Sunday, June 28, 2009

Kona Marathon & Other Distances...


Today was my best day of racing since IM Japan (about a year ago). Not because I broke any record or set a best time (I was far from either), but because the same emotions I felt at IM Japan (and all the previous races) were with me today, I was enjoying sport again-A LOT, I was really happy to be part of something I love, and I "wanted" to be running, to be racing...

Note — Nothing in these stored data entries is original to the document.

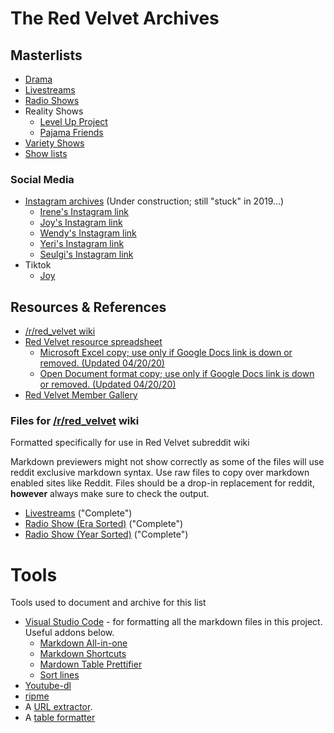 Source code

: # **The Red Velvet Archives**

## **Masterlists**
* [Drama](./drama.md)
* [Livestreams](./livestreams.md)
* [Radio Shows](./radio_shows.md)
* Reality Shows
  * [Level Up Project](./shows/level-up-project.md)
  * [Pajama Friends](./shows/pajama-friends.md)
* [Variety Shows](./variety_shows.md)
* [Show lists](./shows/readme.md)

### Social Media
* [Instagram archives](./instagram_archives/README.md) (Under construction; still "stuck" in 2019...)
  * [Irene's Instagram link](https://www.instagram.com/renebaebae/)
  * [Joy's Instagram link](https://www.instagram.com/_imyour_joy/)
  * [Wendy's Instagram link](https://www.instagram.com/todayis_wendy/)
  * [Yeri's Instagram link](https://www.instagram.com/yerimiese/)
  * [Seulgi's Instagram link](https://www.instagram.com/hi_sseulgi/)
* Tiktok
  * [Joy](https://www.tiktok.com/@__imyour_joy)

## **Resources & References**
* [/r/red_velvet wiki][rvwiki]
* [Red Velvet resource spreadsheet][res_ss]
  * [Microsoft Excel copy; use only if Google Docs link is down or removed. \(Updated 04/20/20\)][res_ss_xlsx]
  * [Open Document format copy; use only if Google Docs link is down or removed. \(Updated 04/20/20\)][res_ss_ods]
* [Red Velvet Member Gallery][member_gallery]

### Files for [/r/red_velvet][rvwiki] wiki
Formatted specifically for use in Red Velvet subreddit wiki

Markdown previewers might not show correctly as some of the files will use reddit exclusive markdown syntax. Use raw files to copy over markdown enabled sites like Reddit. Files should be a drop-in replacement for reddit, **however** always make sure to check the output.

* [Livestreams](./red_velvet_wiki/red_velvet_wiki_livestream.md) ("Complete")
* [Radio Show \(Era Sorted\)](./red_velvet_wiki/red_velvet_wiki_radio_era_sort.md) ("Complete")
* [Radio Show \(Year Sorted\)](./red_velvet_wiki/red_velvet_wiki_radio_year_sort.md) ("Complete")

# **Tools**
Tools used to document and archive for this list

* [Visual Studio Code](https://code.visualstudio.com/) - for formatting all the markdown files in this project. Useful addons below.
  * [Markdown All-in-one](https://marketplace.visualstudio.com/items?itemName=yzhang.markdown-all-in-one)
  * [Markdown Shortcuts](https://marketplace.visualstudio.com/items?itemName=mdickin.markdown-shortcuts)
  * [Mardown Table Prettifier](https://marketplace.visualstudio.com/items?itemName=darkriszty.markdown-table-prettify)
  * [Sort lines](https://marketplace.visualstudio.com/items?itemName=Tyriar.sort-lines)
* [Youtube-dl](https://github.com/ytdl-org/youtube-dl)
* [ripme](https://github.com/RipMeApp/ripme)
* A [URL extractor](https://www.browserling.com/tools/extract-urls).
* A [table formatter](https://tableconvert.com/)

[member_gallery]:https://docs.google.com/spreadsheets/d/1ZJw_TcUnMVDfcYo6SRssM-zCmFUiUAM2XfCLl6oj5rc/edit#gid=1410958904
[res_ss_ods]:./resources/Red_Velvet_Resources_0420.ods
[res_ss_xlsx]:./resources/Red_Velvet_Resources_0420.xlsx
[res_ss]:https://docs.google.com/spreadsheets/d/1FKsk1QwLYHNqeW9l0Y9jFCacWe6KkPj9QMgcKt4ZaTQ/edit#gid=0
[rvwiki]: https://www.reddit.com/r/red_velvet/wiki/index
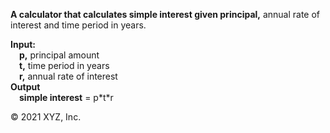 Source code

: **A calculator that calculates simple interest given principal,** annual rate of interest and time period in years.

**Input:**<br />
    &emsp;**p,** principal amount<br />
   &emsp;**t,** time period in years<br />
   &emsp;**r,** annual rate of interest<br />
**Output**<br />
   &emsp;**simple interest** = p\*t\*r<br />






















© 2021 XYZ, Inc.
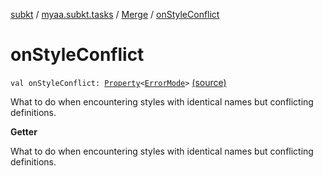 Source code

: [subkt](../../index.md) / [myaa.subkt.tasks](../index.md) / [Merge](index.md) / [onStyleConflict](./on-style-conflict.md)

# onStyleConflict

`val onStyleConflict: `[`Property`](https://docs.gradle.org/current/javadoc/org/gradle/api/provider/Property.html)`<`[`ErrorMode`](../-error-mode/index.md)`>` [(source)](https://github.com/Myaamori/SubKt/blob/0.1.10/src/main/kotlin/myaa/subkt/tasks/asstasks.kt#L212)

What to do when encountering styles with identical names but conflicting definitions.

**Getter**

What to do when encountering styles with identical names but conflicting definitions.

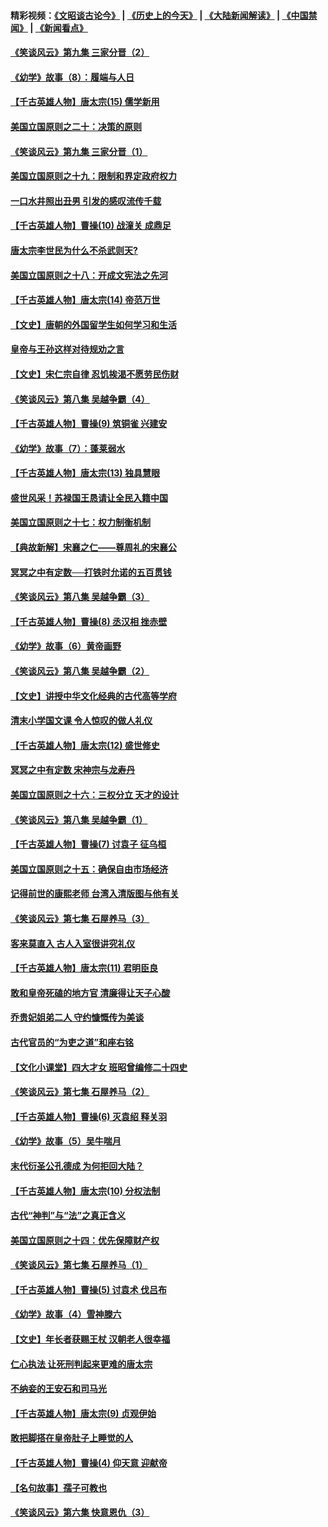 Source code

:#### 精彩视频：[《文昭谈古论今》](http://45.76.195.252/wenzhao) | [《历史上的今天》](http://45.76.195.252/today-in-history) | [《大陆新闻解读》](http://45.76.195.252/ntdtv-comedy) | [《中国禁闻》](http://45.76.195.252/ntdtv-news) | [《新闻看点》](http://45.76.195.252/news-insight) 

 #### [《笑谈风云》第九集 三家分晋（2）](../pages/nsc975/n11028610.md?t=02131052) 

#### [《幼学》故事（8）：履端与人日](../pages/nsc975/n10990550.md?t=02131052) 

#### [【千古英雄人物】唐太宗(15) 儒学新用](../pages/nsc975/n8046225.md?t=02131052) 

#### [美国立国原则之二十：决策的原则](../pages/nsc975/n11034691.md?t=02131052) 

#### [《笑谈风云》第九集 三家分晋（1）](../pages/nsc975/n11028591.md?t=02131052) 

#### [美国立国原则之十九：限制和界定政府权力](../pages/nsc975/n11023895.md?t=02131052) 

#### [一口水井照出丑男 引发的感叹流传千载](../pages/nsc975/n11004598.md?t=02131052) 

#### [【千古英雄人物】曹操(10) 战潼关 成鼎足](../pages/nsc975/n7779963.md?t=02131052) 

#### [唐太宗李世民为什么不杀武则天?](../pages/nsc975/n11034040.md?t=02131052) 

#### [美国立国原则之十八：开成文宪法之先河](../pages/nsc975/n11008526.md?t=02131052) 

#### [【千古英雄人物】唐太宗(14) 帝范万世](../pages/nsc975/n8034234.md?t=02131052) 

#### [【文史】唐朝的外国留学生如何学习和生活](../pages/nsc975/n11010825.md?t=02131052) 

#### [皇帝与王孙这样对待规劝之言](../pages/nsc975/n10994666.md?t=02131052) 

#### [【文史】宋仁宗自律 忍饥挨渴不愿劳民伤财](../pages/nsc975/n10997349.md?t=02131052) 

#### [《笑谈风云》第八集 吴越争霸（4）](../pages/nsc975/n11010924.md?t=02131052) 

#### [【千古英雄人物】曹操(9) 筑铜雀 兴建安](../pages/nsc975/n7662497.md?t=02131052) 

#### [《幼学》故事（7）：蓬莱弱水](../pages/nsc975/n10990547.md?t=02131052) 

#### [【千古英雄人物】唐太宗(13) 独具慧眼](../pages/nsc975/n8034179.md?t=02131052) 

#### [盛世风采！苏禄国王恳请让全民入籍中国](../pages/nsc975/n10992284.md?t=02131052) 

#### [美国立国原则之十七：权力制衡机制](../pages/nsc975/n11002624.md?t=02131052) 

#### [【典故新解】宋襄之仁——尊周礼的宋襄公](../pages/nsc975/n11018653.md?t=02131052) 

#### [冥冥之中有定数──打铁时允诺的五百贯钱](../pages/nsc975/n334213.md?t=02131052) 

#### [《笑谈风云》第八集 吴越争霸（3）](../pages/nsc975/n11010889.md?t=02131052) 

#### [【千古英雄人物】曹操(8) 丞汉相 挫赤壁](../pages/nsc975/n7662490.md?t=02131052) 

#### [《幼学》故事（6）黄帝画野](../pages/nsc975/n10990546.md?t=02131052) 

#### [《笑谈风云》第八集 吴越争霸（2）](../pages/nsc975/n10996834.md?t=02131052) 

#### [【文史】讲授中华文化经典的古代高等学府](../pages/nsc975/n11003895.md?t=02131052) 

#### [清末小学国文课 令人惊叹的做人礼仪](../pages/nsc975/n10980226.md?t=02131052) 

#### [【千古英雄人物】唐太宗(12) 盛世修史](../pages/nsc975/n8034115.md?t=02131052) 

#### [冥冥之中有定数 宋神宗与龙寿丹](../pages/nsc975/n11008770.md?t=02131052) 

#### [美国立国原则之十六：三权分立 天才的设计](../pages/nsc975/n10991293.md?t=02131052) 

#### [《笑谈风云》第八集 吴越争霸（1）](../pages/nsc975/n10987751.md?t=02131052) 

#### [【千古英雄人物】曹操(7) 讨袁子 征乌桓](../pages/nsc975/n7662459.md?t=02131052) 

#### [美国立国原则之十五：确保自由市场经济](../pages/nsc975/n10957715.md?t=02131052) 

#### [记得前世的康熙老师 台湾入清版图与他有关](../pages/nsc975/n11004761.md?t=02131052) 

#### [《笑谈风云》第七集 石屋养马（3）](../pages/nsc975/n10964155.md?t=02131052) 

#### [客来莫直入 古人入室很讲究礼仪](../pages/nsc975/n11002636.md?t=02131052) 

#### [【千古英雄人物】唐太宗(11) 君明臣良](../pages/nsc975/n8030388.md?t=02131052) 

#### [敢和皇帝死磕的地方官 清廉得让天子心酸](../pages/nsc975/n10999336.md?t=02131052) 

#### [乔贵妃姐弟二人 守约慷慨传为美谈](../pages/nsc975/n10842491.md?t=02131052) 

#### [古代官员的“为吏之道”和座右铭](../pages/nsc975/n10989890.md?t=02131052) 

#### [【文化小课堂】四大才女 班昭曾编修二十四史](../pages/nsc975/n10996143.md?t=02131052) 

#### [《笑谈风云》第七集 石屋养马（2）](../pages/nsc975/n10964109.md?t=02131052) 

#### [【千古英雄人物】曹操(6) 灭袁绍 释关羽](../pages/nsc975/n7662436.md?t=02131052) 

#### [《幼学》故事（5）吴牛喘月](../pages/nsc975/n10806013.md?t=02131052) 

#### [末代衍圣公孔德成 为何拒回大陆？](../pages/nsc975/n10992548.md?t=02131052) 

#### [【千古英雄人物】唐太宗(10) 分权法制](../pages/nsc975/n8025970.md?t=02131052) 

#### [古代“神判”与“法”之真正含义](../pages/nsc975/n10982291.md?t=02131052) 

#### [美国立国原则之十四：优先保障财产权](../pages/nsc975/n10954086.md?t=02131052) 

#### [《笑谈风云》第七集 石屋养马（1）](../pages/nsc975/n10964072.md?t=02131052) 

#### [【千古英雄人物】曹操(5) 讨袁术 伐吕布](../pages/nsc975/n7637126.md?t=02131052) 

#### [《幼学》故事（4）雪神滕六](../pages/nsc975/n10806012.md?t=02131052) 

#### [【文史】年长者获赐王杖 汉朝老人很幸福](../pages/nsc975/n10980263.md?t=02131052) 

#### [仁心执法 让死刑判起来更难的唐太宗](../pages/nsc975/n10979954.md?t=02131052) 

#### [不纳妾的王安石和司马光](../pages/nsc975/n2647438.md?t=02131052) 

#### [【千古英雄人物】唐太宗(9) 贞观伊始](../pages/nsc975/n8022938.md?t=02131052) 

#### [敢把脚搭在皇帝肚子上睡觉的人](../pages/nsc975/n10975530.md?t=02131052) 

#### [【千古英雄人物】曹操(4) 仰天意 迎献帝](../pages/nsc975/n7637003.md?t=02131052) 

#### [【名句故事】孺子可教也](../pages/nsc975/n10371944.md?t=02131052) 

#### [《笑谈风云》第六集 快意恩仇（3）](../pages/nsc975/n10953824.md?t=02131052)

After IM Japan everything just got bumpy and rocky and junky... nothing to do with sport, it was the divorce. It had a larger impact on me then I was allowing myself to believe. I remember calling coach from the middle of a long ride telling him I can't even ride my bike, I have to get off now, my head is absent-in the clouds trying to save and fix something broken. Sport just stopped mattering to me. Some of my good friends use sport as an outlet-for me it 's a passion, something I can't use as an escape (I've tried), its something I do out of love. Most things I love (including sport) just took a long back seat as I went through the motions without care or thought.

The past couple weeks I decided to let myself feel the sting, the shock, the pain. I decided to just take it and stop faking that everything was okay. It worked, I was able to face so many emotions and so many bad places that I didn't want to look at. Perhaps it was like all this time I was just putting a band aid on my injury rather then letting it heal. Today, running, it felt like I could breathe again.

After the race I was so excited to call coach (the past like 8 races I didn't call him till he called me). For the race he gave me just a couple things to think about, we knew I was not fit for this and that I was climbing out of an emotional-lack of confidence-dark hole. The goals were simple, have some fun, get the nutrition right, get the HR up, and think about my form all the way. Coach- this video is for you-I decided not to run with high elbows!

video

Brooke & Kainoa hung out on the corner of Kuakini & Palani snapping some fotos and laughing as we climbed the hill: Some of the Kona locals she snapped fotos of...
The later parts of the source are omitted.